The Benefits of Crown Moulding
Decorative wall molding is definitely a classical choice in many ways as it provides just the right amount of aesthetic appeal without overwhelming a space. Not only does it influence the overall tone of the room with its size, design and details, it also helps to cover uneven walls and provides a smooth transition from the wall to the ceiling.
Although there are various types of crown moulding that you can purchase off-the-rack, you can definitely turn to customising your order if you want something unique or different. Because it is still very welcomed in today’s homes, we have come up with several types of materials to feed our ever-changing need for crown mouldings.

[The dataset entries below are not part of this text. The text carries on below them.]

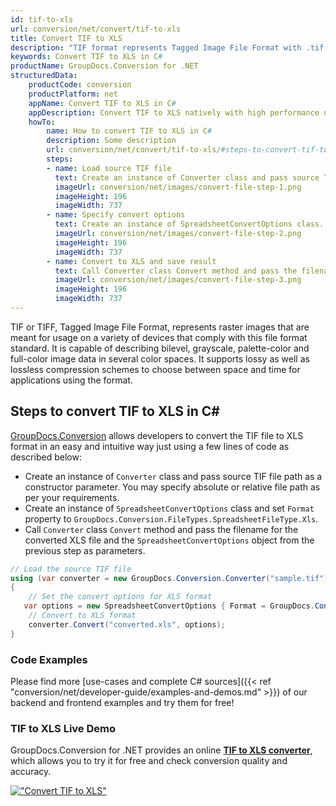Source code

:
 ```yaml
---
id: tif-to-xls
url: conversion/net/convert/tif-to-xls
title: Convert TIF to XLS
description: "TIF format represents Tagged Image File Format with .tif extension. Learn how to convert TIF to XLS file programmatically in C# language using GroupDocs.Conversion for .NET library."
keywords: Convert TIF to XLS in C#
productName: GroupDocs.Conversion for .NET
structuredData:
    productCode: conversion
    productPlatform: net
    appName: Convert TIF to XLS in C#
    appDescription: Convert TIF to XLS natively with high performance using C# language and server side GroupDocs.Conversion for .NET APIs, without the use of any software like Microsoft or Open Office.
    howTo:
        name: How to convert TIF to XLS in C# 
        description: Some description
        url: conversion/net/convert/tif-to-xls/#steps-to-convert-tif-to-xls-in-c
        steps:
        - name: Load source TIF file 
          text: Create an instance of Converter class and pass source TIF file path as a constructor parameter. You may specify absolute or relative file path as per your requirements. 
          imageUrl: conversion/net/images/convert-file-step-1.png
          imageHeight: 196
          imageWidth: 737
        - name: Specify convert options 
          text: Create an instance of SpreadsheetConvertOptions class.
          imageUrl: conversion/net/images/convert-file-step-2.png
          imageHeight: 196
          imageWidth: 737
        - name: Convert to XLS and save result 
          text: Call Converter class Convert method and pass the filename for the converted HTML file and the SpreadsheetConvertOptions object from the previous step as parameters.
          imageUrl: conversion/net/images/convert-file-step-3.png
          imageHeight: 196
          imageWidth: 737
---
```


TIF or TIFF, Tagged Image File Format, represents raster images that are meant for usage on a variety of devices that comply with this file format standard. It is capable of describing bilevel, grayscale, palette-color and full-color image data in several color spaces. It supports lossy as well as lossless compression schemes to choose between space and time for applications using the format.

## Steps to convert TIF to XLS in C#

[GroupDocs.Conversion](https://products.groupdocs.com/conversion/net) allows developers to convert the TIF file to XLS format in an easy and intuitive way just using a few lines of code as described below:

* Create an instance of `Converter` class and pass source TIF file path as a constructor parameter. You may specify absolute or relative file path as per your requirements. 
* Create an instance of `SpreadsheetConvertOptions` class and set `Format` property to `GroupDocs.Conversion.FileTypes.SpreadsheetFileType.Xls`.
* Call `Converter` class `Convert` method and pass the filename for the converted XLS file and the `SpreadsheetConvertOptions` object from the previous step as parameters.

```csharp
// Load the source TIF file
using (var converter = new GroupDocs.Conversion.Converter("sample.tif"))
{
    // Set the convert options for XLS format
   var options = new SpreadsheetConvertOptions { Format = GroupDocs.Conversion.FileTypes.SpreadsheetFileType.Xls };
    // Convert to XLS format
    converter.Convert("converted.xls", options);
}
```

### Code Examples

Please find more [use-cases and complete C# sources]({{< ref "conversion/net/developer-guide/examples-and-demos.md" >}}) of our backend and frontend examples and try them for free!

### TIF to XLS Live Demo

GroupDocs.Conversion for .NET provides an online [**TIF to XLS converter**](https://products.groupdocs.app/conversion/tif-to-xls), which allows you to try it for free and check conversion quality and accuracy.

[!["Convert TIF to XLS"](conversion/net/images/convert-to-xls/convert-tif-to-xls.png)](https://products.groupdocs.app/conversion/tif-to-xls)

Here’s some examples of the more common materials used:
Solid Wood: There’s really nothing like the brown warm tones of natural wood grain. This sturdy material is suitable for elaborate profiles but you’ll have to consider where you choose to place it as it is susceptible to warping and shrinking.
Plaster: This is definitely a classic choice and is suitable for both indoor and outdoor use. Hardy and long-lasting, you’ll have to get it custom made as it doesn’t come pre-built. If you’re going for an elaborate profile, this is one option you can consider.
Polyurethane: It’s a lot easier to work with than plaster and you can also achieve a passable wood grain. You can still get a pretty delicate level of detail, but it’s a slightly more fragile material so you’ll have to be careful when handling it. You can also provide a layer of paint to tighter the material further.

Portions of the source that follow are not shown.